## DIRECTIONS
Say how many lines in the data below contain the word "with", and give no other text.

**** DATA

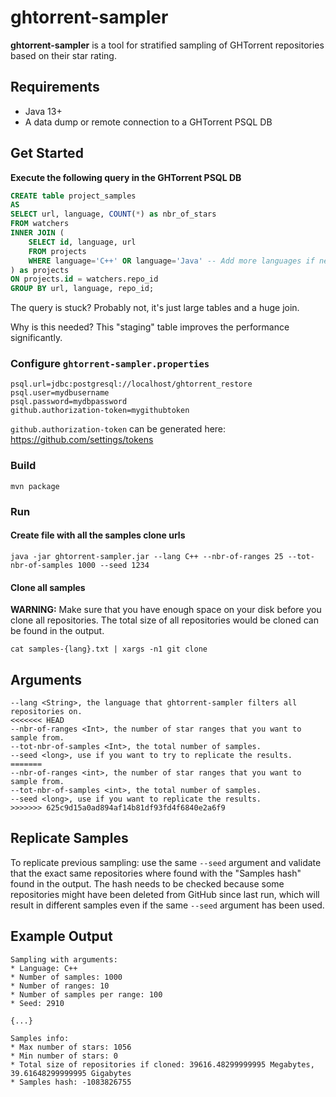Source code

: # ghtorrent-sampler

**ghtorrent-sampler** is a tool for stratified sampling of GHTorrent repositories based on their star rating. 

## Requirements

* Java 13+
* A data dump or remote connection to a GHTorrent PSQL DB

## Get Started

**Execute the following query in the GHTorrent PSQL DB**

```sql
CREATE table project_samples
AS
SELECT url, language, COUNT(*) as nbr_of_stars
FROM watchers
INNER JOIN (
    SELECT id, language, url 
    FROM projects
    WHERE language='C++' OR language='Java' -- Add more languages if needed
) as projects
ON projects.id = watchers.repo_id 
GROUP BY url, language, repo_id;
```

The query is stuck? Probably not, it's just large tables and a huge join.

Why is this needed? This "staging" table improves the performance significantly.

### Configure `ghtorrent-sampler.properties`
```
psql.url=jdbc:postgresql://localhost/ghtorrent_restore
psql.user=mydbusername
psql.password=mydbpassword
github.authorization-token=mygithubtoken
```

`github.authorization-token` can be generated here: https://github.com/settings/tokens

### Build
```
mvn package
```

### Run

#### Create file with all the samples clone urls
```
java -jar ghtorrent-sampler.jar --lang C++ --nbr-of-ranges 25 --tot-nbr-of-samples 1000 --seed 1234
```

#### Clone all samples

**WARNING:** Make sure that you have enough space on your disk before you clone all repositories. The total size of all repositories would be cloned can be found in the output.

```
cat samples-{lang}.txt | xargs -n1 git clone
```

## Arguments

```
--lang <String>, the language that ghtorrent-sampler filters all repositories on.
<<<<<<< HEAD
--nbr-of-ranges <Int>, the number of star ranges that you want to sample from.
--tot-nbr-of-samples <Int>, the total number of samples.
--seed <long>, use if you want to try to replicate the results.
=======
--nbr-of-ranges <int>, the number of star ranges that you want to sample from.
--tot-nbr-of-samples <int>, the total number of samples.
--seed <long>, use if you want to replicate the results.
>>>>>>> 625c9d15a0ad894af14b81df93fd4f6840e2a6f9
```

## Replicate Samples

To replicate previous sampling: use the same  `--seed` argument and validate that the exact same repositories where found with the "Samples hash" found in the output. The hash needs to be checked because some repositories might have been deleted from GitHub since last run, which will result in different samples even if the same `--seed` argument has been used.

## Example Output

```
Sampling with arguments: 
* Language: C++
* Number of samples: 1000
* Number of ranges: 10
* Number of samples per range: 100
* Seed: 2910

{...}

Samples info:
* Max number of stars: 1056
* Min number of stars: 0
* Total size of repositories if cloned: 39616.48299999995 Megabytes, 39.61648299999995 Gigabytes
* Samples hash: -1083826755
```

********

## RESULT OF THE EXERCISE
3